### [Task to carry out]
Repeat exactly, and only, the lines of the entries below from the one with "Por trás da morada nova\\" through the one with "Mamãe! me dá essa lua,\\", both ends included.

(Items from a data source)
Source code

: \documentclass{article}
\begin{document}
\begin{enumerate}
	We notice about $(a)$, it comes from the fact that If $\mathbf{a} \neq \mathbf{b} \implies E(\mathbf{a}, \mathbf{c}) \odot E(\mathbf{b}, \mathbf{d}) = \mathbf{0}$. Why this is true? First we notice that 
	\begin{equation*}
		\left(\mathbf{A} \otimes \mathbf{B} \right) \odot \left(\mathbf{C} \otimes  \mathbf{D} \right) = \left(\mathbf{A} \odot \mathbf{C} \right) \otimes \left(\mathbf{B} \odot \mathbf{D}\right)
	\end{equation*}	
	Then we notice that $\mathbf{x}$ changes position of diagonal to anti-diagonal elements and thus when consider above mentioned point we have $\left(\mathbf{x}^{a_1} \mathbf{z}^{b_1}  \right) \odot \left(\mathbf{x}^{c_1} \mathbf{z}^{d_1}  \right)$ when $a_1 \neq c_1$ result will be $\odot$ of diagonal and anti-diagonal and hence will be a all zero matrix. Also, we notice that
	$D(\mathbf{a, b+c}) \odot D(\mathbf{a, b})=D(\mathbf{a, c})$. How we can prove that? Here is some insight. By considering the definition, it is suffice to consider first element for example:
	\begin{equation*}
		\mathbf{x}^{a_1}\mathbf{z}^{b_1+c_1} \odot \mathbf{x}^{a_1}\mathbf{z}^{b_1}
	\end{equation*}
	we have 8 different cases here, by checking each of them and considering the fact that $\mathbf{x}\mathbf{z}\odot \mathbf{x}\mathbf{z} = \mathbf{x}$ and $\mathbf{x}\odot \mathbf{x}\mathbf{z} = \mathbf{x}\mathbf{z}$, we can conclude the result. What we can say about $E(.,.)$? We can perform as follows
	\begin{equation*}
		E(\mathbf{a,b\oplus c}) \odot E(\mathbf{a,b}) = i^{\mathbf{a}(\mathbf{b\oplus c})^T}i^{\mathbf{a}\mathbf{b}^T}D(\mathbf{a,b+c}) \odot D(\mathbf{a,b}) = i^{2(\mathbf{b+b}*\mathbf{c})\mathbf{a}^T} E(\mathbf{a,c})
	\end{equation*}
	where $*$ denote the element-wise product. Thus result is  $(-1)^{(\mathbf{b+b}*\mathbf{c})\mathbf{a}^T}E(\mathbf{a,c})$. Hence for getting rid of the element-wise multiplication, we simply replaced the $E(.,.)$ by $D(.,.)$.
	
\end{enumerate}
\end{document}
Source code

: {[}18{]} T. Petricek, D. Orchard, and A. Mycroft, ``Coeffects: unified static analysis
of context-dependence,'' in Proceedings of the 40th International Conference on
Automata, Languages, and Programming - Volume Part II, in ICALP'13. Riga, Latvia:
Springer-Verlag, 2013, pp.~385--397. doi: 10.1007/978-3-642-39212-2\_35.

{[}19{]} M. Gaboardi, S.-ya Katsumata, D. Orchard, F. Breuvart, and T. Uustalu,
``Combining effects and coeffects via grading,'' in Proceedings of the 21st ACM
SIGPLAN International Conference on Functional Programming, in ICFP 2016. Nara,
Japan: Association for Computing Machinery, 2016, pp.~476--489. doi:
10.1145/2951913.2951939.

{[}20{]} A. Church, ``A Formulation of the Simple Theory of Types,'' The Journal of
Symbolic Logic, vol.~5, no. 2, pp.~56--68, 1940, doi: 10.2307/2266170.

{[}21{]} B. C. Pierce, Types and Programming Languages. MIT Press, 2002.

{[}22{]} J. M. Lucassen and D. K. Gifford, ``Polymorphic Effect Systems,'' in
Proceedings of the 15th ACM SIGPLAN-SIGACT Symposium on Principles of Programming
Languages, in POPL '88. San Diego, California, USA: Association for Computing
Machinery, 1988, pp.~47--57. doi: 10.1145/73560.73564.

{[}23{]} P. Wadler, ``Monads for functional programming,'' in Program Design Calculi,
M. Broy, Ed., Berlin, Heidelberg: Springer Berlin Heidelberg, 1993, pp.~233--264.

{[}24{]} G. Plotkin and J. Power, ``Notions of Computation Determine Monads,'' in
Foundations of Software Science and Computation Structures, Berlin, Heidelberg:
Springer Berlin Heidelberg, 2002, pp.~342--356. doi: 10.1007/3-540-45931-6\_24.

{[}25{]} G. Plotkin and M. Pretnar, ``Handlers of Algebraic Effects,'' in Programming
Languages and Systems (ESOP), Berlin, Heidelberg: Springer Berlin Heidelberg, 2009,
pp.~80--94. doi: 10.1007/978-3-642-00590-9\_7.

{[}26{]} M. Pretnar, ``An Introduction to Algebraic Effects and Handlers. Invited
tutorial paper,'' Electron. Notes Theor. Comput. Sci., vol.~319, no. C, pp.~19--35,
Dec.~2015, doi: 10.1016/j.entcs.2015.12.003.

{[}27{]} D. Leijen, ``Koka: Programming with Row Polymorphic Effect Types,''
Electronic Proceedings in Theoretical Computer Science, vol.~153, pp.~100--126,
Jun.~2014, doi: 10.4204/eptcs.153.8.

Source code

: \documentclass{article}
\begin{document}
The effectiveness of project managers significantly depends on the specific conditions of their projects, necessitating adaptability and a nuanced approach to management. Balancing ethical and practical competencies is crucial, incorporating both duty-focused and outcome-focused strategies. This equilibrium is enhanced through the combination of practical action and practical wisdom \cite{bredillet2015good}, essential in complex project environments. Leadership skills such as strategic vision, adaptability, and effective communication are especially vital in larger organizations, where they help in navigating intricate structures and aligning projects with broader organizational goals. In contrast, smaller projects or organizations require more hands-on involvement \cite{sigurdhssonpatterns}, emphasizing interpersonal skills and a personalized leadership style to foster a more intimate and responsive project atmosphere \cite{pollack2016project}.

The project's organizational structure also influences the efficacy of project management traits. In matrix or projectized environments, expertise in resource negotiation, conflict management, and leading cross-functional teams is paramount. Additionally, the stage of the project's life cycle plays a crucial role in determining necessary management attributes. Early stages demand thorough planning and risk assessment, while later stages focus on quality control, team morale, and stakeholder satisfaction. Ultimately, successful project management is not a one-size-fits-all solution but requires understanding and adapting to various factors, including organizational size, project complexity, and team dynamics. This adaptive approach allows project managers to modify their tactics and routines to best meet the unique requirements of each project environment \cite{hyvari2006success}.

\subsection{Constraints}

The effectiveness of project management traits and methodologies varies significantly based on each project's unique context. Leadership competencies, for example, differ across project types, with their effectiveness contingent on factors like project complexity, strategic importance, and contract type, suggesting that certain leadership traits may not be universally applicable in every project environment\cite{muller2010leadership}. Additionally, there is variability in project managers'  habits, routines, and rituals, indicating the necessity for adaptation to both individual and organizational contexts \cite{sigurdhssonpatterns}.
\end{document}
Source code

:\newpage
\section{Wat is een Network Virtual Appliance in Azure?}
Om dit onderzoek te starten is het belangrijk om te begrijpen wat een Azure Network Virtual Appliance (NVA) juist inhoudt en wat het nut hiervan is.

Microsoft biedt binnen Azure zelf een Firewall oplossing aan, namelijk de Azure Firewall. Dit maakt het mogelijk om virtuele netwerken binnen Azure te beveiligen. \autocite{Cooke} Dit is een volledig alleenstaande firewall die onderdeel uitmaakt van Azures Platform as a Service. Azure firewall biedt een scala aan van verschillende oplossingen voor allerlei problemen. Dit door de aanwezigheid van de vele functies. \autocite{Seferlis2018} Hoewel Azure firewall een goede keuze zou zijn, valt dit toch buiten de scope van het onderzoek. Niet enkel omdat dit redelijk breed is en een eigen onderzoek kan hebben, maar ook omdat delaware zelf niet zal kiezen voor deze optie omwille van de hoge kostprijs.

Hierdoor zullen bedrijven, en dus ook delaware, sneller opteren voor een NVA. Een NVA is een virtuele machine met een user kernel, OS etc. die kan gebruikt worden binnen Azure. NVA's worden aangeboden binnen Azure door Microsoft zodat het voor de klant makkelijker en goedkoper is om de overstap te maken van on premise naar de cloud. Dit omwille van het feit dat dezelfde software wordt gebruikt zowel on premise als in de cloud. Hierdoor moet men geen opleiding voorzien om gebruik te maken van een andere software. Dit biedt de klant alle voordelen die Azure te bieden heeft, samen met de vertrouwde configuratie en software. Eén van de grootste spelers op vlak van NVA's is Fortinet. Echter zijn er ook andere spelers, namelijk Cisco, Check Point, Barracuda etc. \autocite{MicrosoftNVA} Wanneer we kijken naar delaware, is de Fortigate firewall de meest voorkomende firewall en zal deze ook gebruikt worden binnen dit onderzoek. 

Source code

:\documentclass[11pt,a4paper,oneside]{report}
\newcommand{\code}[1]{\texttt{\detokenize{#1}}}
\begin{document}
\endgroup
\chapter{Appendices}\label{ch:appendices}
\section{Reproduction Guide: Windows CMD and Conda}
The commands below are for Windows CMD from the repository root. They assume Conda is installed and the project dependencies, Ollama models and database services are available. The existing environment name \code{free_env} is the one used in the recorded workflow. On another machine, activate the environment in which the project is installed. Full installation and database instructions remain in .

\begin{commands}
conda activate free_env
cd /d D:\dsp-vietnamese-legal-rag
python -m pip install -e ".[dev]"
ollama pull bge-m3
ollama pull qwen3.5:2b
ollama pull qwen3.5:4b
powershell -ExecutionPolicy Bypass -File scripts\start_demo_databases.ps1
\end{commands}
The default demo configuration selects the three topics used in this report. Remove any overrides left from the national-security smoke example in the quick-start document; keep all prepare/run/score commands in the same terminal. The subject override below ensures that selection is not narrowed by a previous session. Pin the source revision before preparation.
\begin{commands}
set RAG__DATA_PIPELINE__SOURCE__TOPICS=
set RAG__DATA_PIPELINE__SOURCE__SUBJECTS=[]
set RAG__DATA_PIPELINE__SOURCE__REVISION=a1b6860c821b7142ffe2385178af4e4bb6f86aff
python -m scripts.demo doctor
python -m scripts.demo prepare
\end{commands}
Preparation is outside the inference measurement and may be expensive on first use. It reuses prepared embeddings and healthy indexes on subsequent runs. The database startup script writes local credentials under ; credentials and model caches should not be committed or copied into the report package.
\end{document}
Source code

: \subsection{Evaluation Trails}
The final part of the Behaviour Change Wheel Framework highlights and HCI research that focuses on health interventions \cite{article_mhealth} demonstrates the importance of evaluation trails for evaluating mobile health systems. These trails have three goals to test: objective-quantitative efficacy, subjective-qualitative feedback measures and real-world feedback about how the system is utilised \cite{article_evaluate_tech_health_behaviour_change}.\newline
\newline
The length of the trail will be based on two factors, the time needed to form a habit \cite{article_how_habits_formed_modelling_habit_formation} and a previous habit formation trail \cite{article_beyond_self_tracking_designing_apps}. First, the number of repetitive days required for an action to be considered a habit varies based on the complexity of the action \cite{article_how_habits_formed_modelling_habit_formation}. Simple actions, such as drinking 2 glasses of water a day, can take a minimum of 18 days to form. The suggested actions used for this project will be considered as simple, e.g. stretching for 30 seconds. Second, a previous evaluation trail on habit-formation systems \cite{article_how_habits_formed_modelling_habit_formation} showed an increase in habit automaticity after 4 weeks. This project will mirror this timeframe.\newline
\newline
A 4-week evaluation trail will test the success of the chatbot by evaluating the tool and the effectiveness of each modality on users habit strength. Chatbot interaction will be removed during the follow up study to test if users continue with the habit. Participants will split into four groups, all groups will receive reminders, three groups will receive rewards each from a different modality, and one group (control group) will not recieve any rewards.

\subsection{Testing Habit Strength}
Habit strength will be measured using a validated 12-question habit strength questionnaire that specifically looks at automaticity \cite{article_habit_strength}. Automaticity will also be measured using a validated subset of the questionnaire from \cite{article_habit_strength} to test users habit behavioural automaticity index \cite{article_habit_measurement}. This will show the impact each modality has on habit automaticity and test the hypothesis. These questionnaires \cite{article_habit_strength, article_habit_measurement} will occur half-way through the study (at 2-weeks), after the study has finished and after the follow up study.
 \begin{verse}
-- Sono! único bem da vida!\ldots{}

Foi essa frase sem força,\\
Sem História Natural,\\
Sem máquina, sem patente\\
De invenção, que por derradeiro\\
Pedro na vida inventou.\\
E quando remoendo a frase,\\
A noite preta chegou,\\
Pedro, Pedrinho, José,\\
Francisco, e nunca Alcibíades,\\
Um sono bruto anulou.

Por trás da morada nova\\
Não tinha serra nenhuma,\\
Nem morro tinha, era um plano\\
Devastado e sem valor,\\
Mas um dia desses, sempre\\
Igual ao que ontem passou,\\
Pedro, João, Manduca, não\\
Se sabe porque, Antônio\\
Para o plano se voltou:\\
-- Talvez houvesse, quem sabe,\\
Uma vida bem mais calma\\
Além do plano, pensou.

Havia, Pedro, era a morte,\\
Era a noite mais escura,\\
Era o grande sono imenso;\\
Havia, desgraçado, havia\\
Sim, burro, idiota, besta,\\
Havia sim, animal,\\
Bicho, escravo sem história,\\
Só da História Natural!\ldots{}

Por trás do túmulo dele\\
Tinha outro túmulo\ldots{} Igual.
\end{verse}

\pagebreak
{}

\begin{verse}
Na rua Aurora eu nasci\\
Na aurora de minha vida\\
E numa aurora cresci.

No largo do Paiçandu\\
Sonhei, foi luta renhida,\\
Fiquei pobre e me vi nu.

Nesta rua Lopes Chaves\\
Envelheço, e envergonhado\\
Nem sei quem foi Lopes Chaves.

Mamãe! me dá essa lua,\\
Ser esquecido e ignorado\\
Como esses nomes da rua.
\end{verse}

### [Response for this exercise]
Por trás da morada nova\\
Não tinha serra nenhuma,\\
Nem morro tinha, era um plano\\
Devastado e sem valor,\\
Mas um dia desses, sempre\\
Igual ao que ontem passou,\\
Pedro, João, Manduca, não\\
Se sabe porque, Antônio\\
Para o plano se voltou:\\
-- Talvez houvesse, quem sabe,\\
Uma vida bem mais calma\\
Além do plano, pensou.

Havia, Pedro, era a morte,\\
Era a noite mais escura,\\
Era o grande sono imenso;\\
Havia, desgraçado, havia\\
Sim, burro, idiota, besta,\\
Havia sim, animal,\\
Bicho, escravo sem história,\\
Só da História Natural!\ldots{}

Por trás do túmulo dele\\
Tinha outro túmulo\ldots{} Igual.
\end{verse}

\pagebreak
{}

\begin{verse}
Na rua Aurora eu nasci\\
Na aurora de minha vida\\
E numa aurora cresci.

No largo do Paiçandu\\
Sonhei, foi luta renhida,\\
Fiquei pobre e me vi nu.

Nesta rua Lopes Chaves\\
Envelheço, e envergonhado\\
Nem sei quem foi Lopes Chaves.

Mamãe! me dá essa lua,\\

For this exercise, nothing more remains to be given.